Mais que peut-il y avoir de si compliqué dans cette manoeuvre routière que l'on retrouve sur l'ensemble de continent nord-américain ? Ça fonctionne bien ailleurs, mais pourquoi pas ici ? À écouter ceux qui sont favorables à cette initiative, le tout se ferait sans trop de pépins et comporterait de sérieux avantages pour l'environnement et la fluidité de la circulation automobile. D'autre part, le tollé soulevé par ses opposants nous laisse croire que cette mesure serait un geste irresponsable de la part des élus, voire même dangereuse pour la survie du piéton montréalais.
Question de culture
Tout en respectant le bien fondé des arguments des deux parties, l'impasse se situerait plutôt au niveau culturel... oui, oui, vous avez bien compris, au niveau culturel. Nos voisins ontariens nous donnent la réponse à cette question épineuse. Le VDFR pourrait se comparer à la vente de bière dans les épiceries et les corner stores (dépanneurs) dans cette province.

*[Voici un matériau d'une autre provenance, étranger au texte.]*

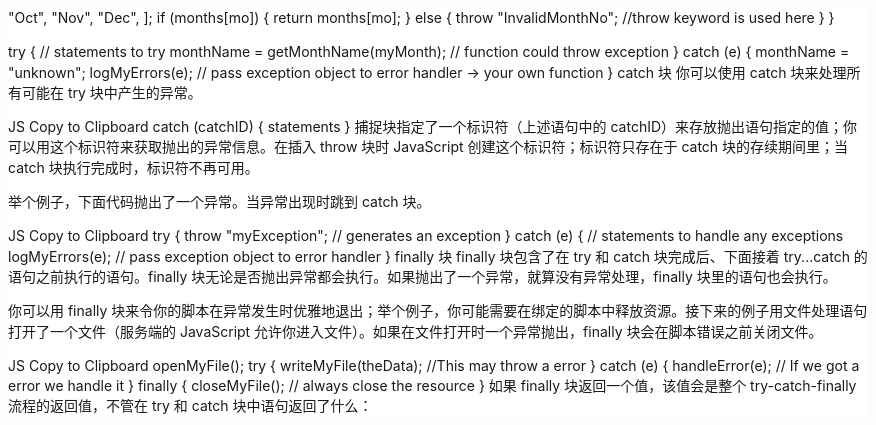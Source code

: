 "Oct",
"Nov",
"Dec",
];
if (months[mo]) {
return months[mo];
} else {
throw "InvalidMonthNo"; //throw keyword is used here
}
}

try {
// statements to try
monthName = getMonthName(myMonth); // function could throw exception
} catch (e) {
monthName = "unknown";
logMyErrors(e); // pass exception object to error handler -> your own function
}
catch 块
你可以使用 catch 块来处理所有可能在 try 块中产生的异常。

JS
Copy to Clipboard
catch (catchID) {
statements
}
捕捉块指定了一个标识符（上述语句中的 catchID）来存放抛出语句指定的值；你可以用这个标识符来获取抛出的异常信息。在插入 throw 块时 JavaScript 创建这个标识符；标识符只存在于 catch 块的存续期间里；当 catch 块执行完成时，标识符不再可用。

举个例子，下面代码抛出了一个异常。当异常出现时跳到 catch 块。

JS
Copy to Clipboard
try {
throw "myException"; // generates an exception
} catch (e) {
// statements to handle any exceptions
logMyErrors(e); // pass exception object to error handler
}
finally 块
finally 块包含了在 try 和 catch 块完成后、下面接着 try...catch 的语句之前执行的语句。finally 块无论是否抛出异常都会执行。如果抛出了一个异常，就算没有异常处理，finally 块里的语句也会执行。

你可以用 finally 块来令你的脚本在异常发生时优雅地退出；举个例子，你可能需要在绑定的脚本中释放资源。接下来的例子用文件处理语句打开了一个文件（服务端的 JavaScript 允许你进入文件）。如果在文件打开时一个异常抛出，finally 块会在脚本错误之前关闭文件。

JS
Copy to Clipboard
openMyFile();
try {
writeMyFile(theData); //This may throw a error
} catch (e) {
handleError(e); // If we got a error we handle it
} finally {
closeMyFile(); // always close the resource
}
如果 finally 块返回一个值，该值会是整个 try-catch-finally 流程的返回值，不管在 try 和 catch 块中语句返回了什么：
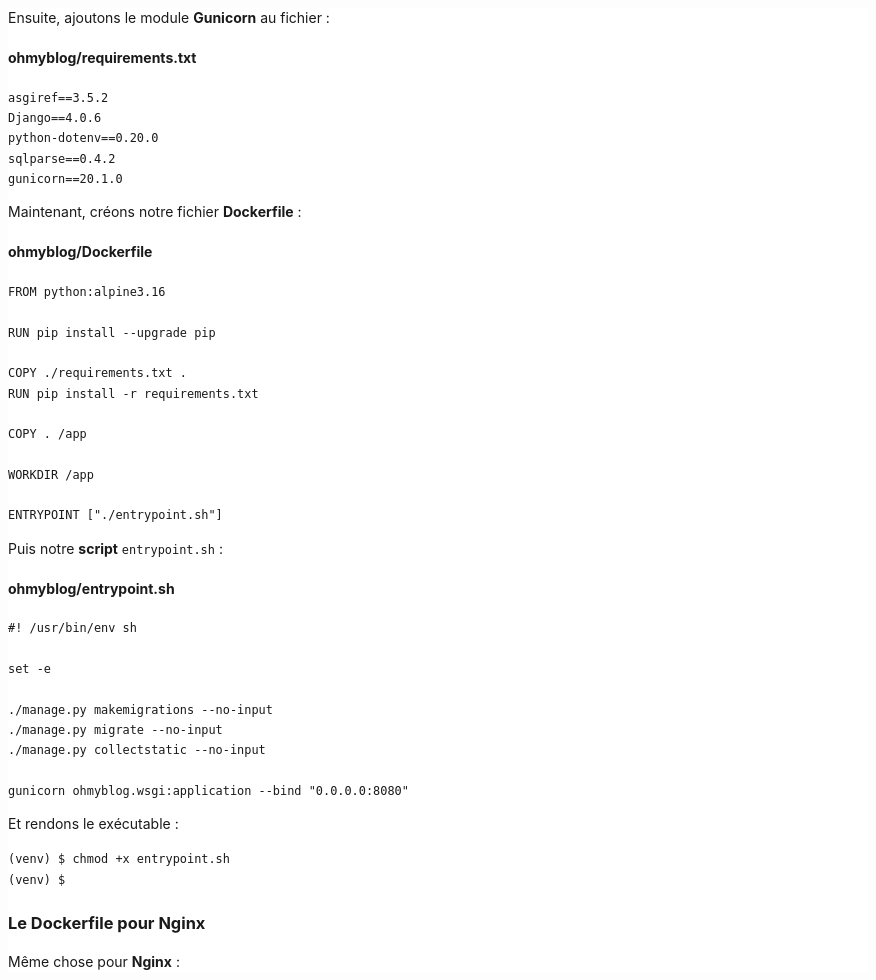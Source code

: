 Ensuite, ajoutons le module **Gunicorn** au fichier :

#### ohmyblog/requirements.txt

```
asgiref==3.5.2
Django==4.0.6
python-dotenv==0.20.0
sqlparse==0.4.2
gunicorn==20.1.0
```
Maintenant, créons notre fichier **Dockerfile** :

#### ohmyblog/Dockerfile

```
FROM python:alpine3.16

RUN pip install --upgrade pip

COPY ./requirements.txt .
RUN pip install -r requirements.txt

COPY . /app

WORKDIR /app

ENTRYPOINT ["./entrypoint.sh"]
```

Puis notre **script** `entrypoint.sh` :

#### ohmyblog/entrypoint.sh

```
#! /usr/bin/env sh

set -e

./manage.py makemigrations --no-input
./manage.py migrate --no-input
./manage.py collectstatic --no-input

gunicorn ohmyblog.wsgi:application --bind "0.0.0.0:8080"
```

Et rendons le exécutable :

```
(venv) $ chmod +x entrypoint.sh
(venv) $
```

### Le Dockerfile pour Nginx

Même chose pour **Nginx** :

Pour les Québécois, rien de plus normal, voir même ordinaire, que d'acheter une p'tite caisse au dépanneur du coin. En Ontario, pas question de se procurer de la bière en quantité suffisante sans avoir une voiture et se rendre à un établissement spécialisé, The Beer Store, endroit plutôt terne et mal décoré, souvent situé loin du domicile.
Malgré le fait que le gouvernement de Queen's Park, soutenu par moult études favorables, ait tenté de libéraliser la vente de bière au milieu des années quatre-vingt, c'est le statu quo qui a remporté le match haut la main. Craignait-on qu'un accès plus facile à la bière favorise la consommation en bas âge ou bien contribuerrait à l'alcoolisme ? Pas du tout. La raison peut se résumer de cette manière : une large part des citoyens n'était pas prête à modifier leurs moeurs et leur façon de s'approvisionner. Bon, il est vrai que la situation pourrait changer, mais il ne semble pas que ce soit demain la veille car le changement engendre parfois des hésitations et des craintes, fondées ou non, dans l'esprit des gens.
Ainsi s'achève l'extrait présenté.